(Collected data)

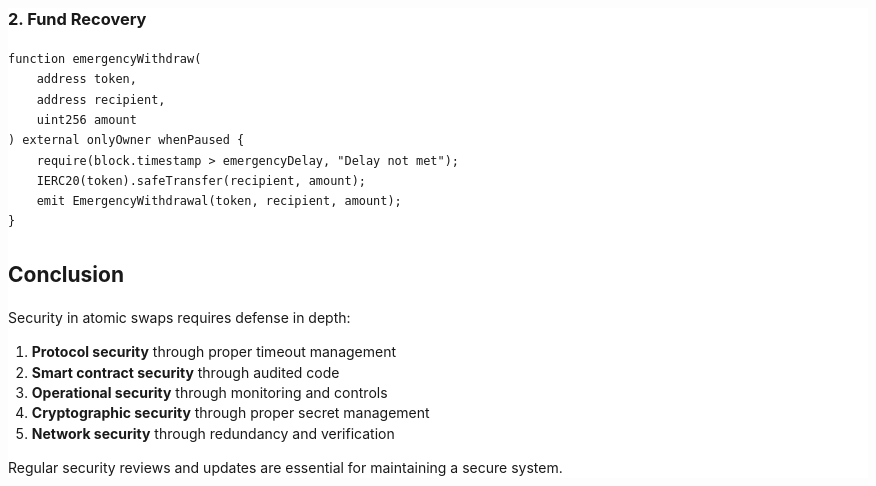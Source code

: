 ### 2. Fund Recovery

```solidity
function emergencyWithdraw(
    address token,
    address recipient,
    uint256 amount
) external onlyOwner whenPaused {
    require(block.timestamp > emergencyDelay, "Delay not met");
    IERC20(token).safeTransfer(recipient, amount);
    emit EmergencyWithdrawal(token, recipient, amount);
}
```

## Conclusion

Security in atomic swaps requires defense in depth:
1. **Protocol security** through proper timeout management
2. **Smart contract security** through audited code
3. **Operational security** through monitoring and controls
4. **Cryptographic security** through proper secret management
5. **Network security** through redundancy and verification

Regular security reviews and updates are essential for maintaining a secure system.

## Work item:
Each record must be quoted in full and exactly. Do not include the pictures.

## Task response:
Source code

: ### 2. Fund Recovery

```solidity
function emergencyWithdraw(
    address token,
    address recipient,
    uint256 amount
) external onlyOwner whenPaused {
    require(block.timestamp > emergencyDelay, "Delay not met");
    IERC20(token).safeTransfer(recipient, amount);
    emit EmergencyWithdrawal(token, recipient, amount);
}
```

## Conclusion

Security in atomic swaps requires defense in depth:
1. **Protocol security** through proper timeout management
2. **Smart contract security** through audited code
3. **Operational security** through monitoring and controls
4. **Cryptographic security** through proper secret management
5. **Network security** through redundancy and verification

Regular security reviews and updates are essential for maintaining a secure system.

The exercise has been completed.